Saturday, December 24, 2022

Weil 1 de Beauvoir 0

What I think is Simone de Beauvoir's only meeting with Simone Weil, from de Beauvoir's first volume of autobiography "Memoirs of a Dutiful Daughter."

While preparing to enter the Normale — the training-college in Paris for professoriates — she was taking the same examinations as myself at the Sorbonne. She intrigued me because of her great reputation for intelligence and her bizarre get-up; she would stroll round the courtyard of the Sorbonne attended by a group of Alain's old pupils; she always carried in the one pocket of her dark-grey overall a copy of Libres Propos and in the other a copy of Humanite. A great famine had broken out in China, and I was told that when she heard the news she had wept: these tears compelled my respect much more than her gifts as a philosopher. I envied her for having a heart that could beat right across the world. I managed to get near her one day. I don't know how the conversation got started; she declared in no uncertain tones that only one thing mattered in the world today: the Revolution which would feed all the starving people of the earth. I retorted, no less peremptorily, that the problem was not to make men happy, but to find the reason for their existence. She looked me up and down: 'It's easy to see you've never gone hungry,' she snapped. Our relationship did not go any further. I realized that she had classified me as 'a high-minded little bour-geois', and this annoyed me, just as I used to be annoyed whenever Mademoiselle Litt attributed certain tastes I had to the fact that I was only a child; I believed that I had freed myself from the bonds of my class: I didn't want to be anyone else but myself. 

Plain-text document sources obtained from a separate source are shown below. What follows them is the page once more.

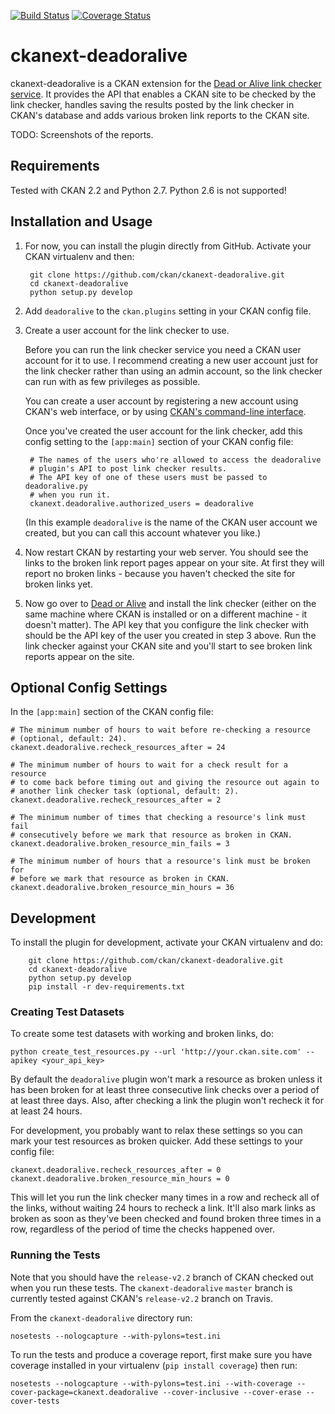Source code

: [![Build Status](https://travis-ci.org/ckan/ckanext-deadoralive.png)](https://travis-ci.org/ckan/ckanext-deadoralive) [![Coverage Status](https://img.shields.io/coveralls/ckan/ckanext-deadoralive.svg)](https://coveralls.io/r/ckan/ckanext-deadoralive?branch=master)

ckanext-deadoralive
===================

ckanext-deadoralive is a CKAN extension for the [Dead or Alive link checker service](https://github.com/ckan/deadoralive).
It provides the API that enables a CKAN site to be checked by the link checker,
handles saving the results posted by the link checker in CKAN's database and
adds various broken link reports to the CKAN site.

TODO: Screenshots of the reports.


Requirements
------------

Tested with CKAN 2.2 and Python 2.7. Python 2.6 is not supported!


Installation and Usage
----------------------

1. For now, you can install the plugin directly from GitHub.
   Activate your CKAN virtualenv and then:

        git clone https://github.com/ckan/ckanext-deadoralive.git
        cd ckanext-deadoralive
        python setup.py develop

2. Add `deadoralive` to the `ckan.plugins` setting in your CKAN config file.

3. Create a user account for the link checker to use.

   Before you can run the link checker service you need a CKAN user account
   for it to use. I recommend creating a new user account
   just for the link checker rather than using an admin account, so the link
   checker can run with as few privileges as possible.

   You can create a user account by registering a new account using CKAN's web
   interface, or by using [CKAN's command-line interface](http://docs.ckan.org/en/latest/maintaining/paster.html#user-create-and-manage-users).

   Once you've created the user account for the link checker, add this config
   setting to the `[app:main]` section of your CKAN config file:

        # The names of the users who're allowed to access the deadoralive
        # plugin's API to post link checker results.
        # The API key of one of these users must be passed to deadoralive.py
        # when you run it.
        ckanext.deadoralive.authorized_users = deadoralive

   (In this example `deadoralive` is the name of the CKAN user account we
   created, but you can call this account whatever you like.)

4. Now restart CKAN by restarting your web server. You should see the links to
   the broken link report pages appear on your site. At first they will report
   no broken links - because you haven't checked the site for broken links yet.

5. Now go over to [Dead or Alive](https://github.com/ckan/deadoralive) and
   install the link checker (either on the same machine where CKAN is installed
   or on a different machine - it doesn't matter). The API key that you
   configure the link checker with should be the API key of the user you
   created in step 3 above. Run the link checker against your CKAN site and
   you'll start to see broken link reports appear on the site.


Optional Config Settings
------------------------

In the `[app:main]` section of the CKAN config file:

    # The minimum number of hours to wait before re-checking a resource
    # (optional, default: 24).
    ckanext.deadoralive.recheck_resources_after = 24

    # The minimum number of hours to wait for a check result for a resource
    # to come back before timing out and giving the resource out again to
    # another link checker task (optional, default: 2).
    ckanext.deadoralive.recheck_resources_after = 2

    # The minimum number of times that checking a resource's link must fail
    # consecutively before we mark that resource as broken in CKAN.
    ckanext.deadoralive.broken_resource_min_fails = 3

    # The minimum number of hours that a resource's link must be broken for
    # before we mark that resource as broken in CKAN.
    ckanext.deadoralive.broken_resource_min_hours = 36


Development
-----------

To install the plugin for development, activate your CKAN virtualenv and do:

        git clone https://github.com/ckan/ckanext-deadoralive.git
        cd ckanext-deadoralive
        python setup.py develop
        pip install -r dev-requirements.txt


### Creating Test Datasets

To create some test datasets with working and broken links, do:

    python create_test_resources.py --url 'http://your.ckan.site.com' --apikey <your_api_key>

By default the `deadoralive` plugin won't mark a resource as broken unless it
has been broken for at least three consecutive link checks over a period of at
least three days. Also, after checking a link the plugin won't recheck it for
at least 24 hours.

For development, you probably want to relax these settings so you can mark your
test resources as broken quicker. Add these settings to your config file:

    ckanext.deadoralive.recheck_resources_after = 0
    ckanext.deadoralive.broken_resource_min_hours = 0

This will let you run the link checker many times in a row and recheck all of
the links, without waiting 24 hours to recheck a link. It'll also mark links as
broken as soon as they've been checked and found broken three times in a row,
regardless of the period of time the checks happened over.


### Running the Tests

Note that you should have the `release-v2.2` branch of CKAN checked out when
you run these tests. The `ckanext-deadoralive` `master` branch is currently
tested against CKAN's `release-v2.2` branch on Travis.

From the `ckanext-deadoralive` directory run:

    nosetests --nologcapture --with-pylons=test.ini

To run the tests and produce a coverage report, first make sure you have
coverage installed in your virtualenv (`pip install coverage`) then run:

    nosetests --nologcapture --with-pylons=test.ini --with-coverage --cover-package=ckanext.deadoralive --cover-inclusive --cover-erase --cover-tests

It fills me with delight that Weil beat de Beauvoir into second place in their general philosophy exams at the Sorbonne. Maybe a trip to her grave in Ashford, Kent ought to be on my list for 2023? She is buried in the dedicated Catholic section in Bybrook Cemetery there.

A random thought; Weil, Sir Richard Francis Burton and Wittgenstein (three of my favourites) are all laid to rest in Catholic soil despite not being, officially, of the faith.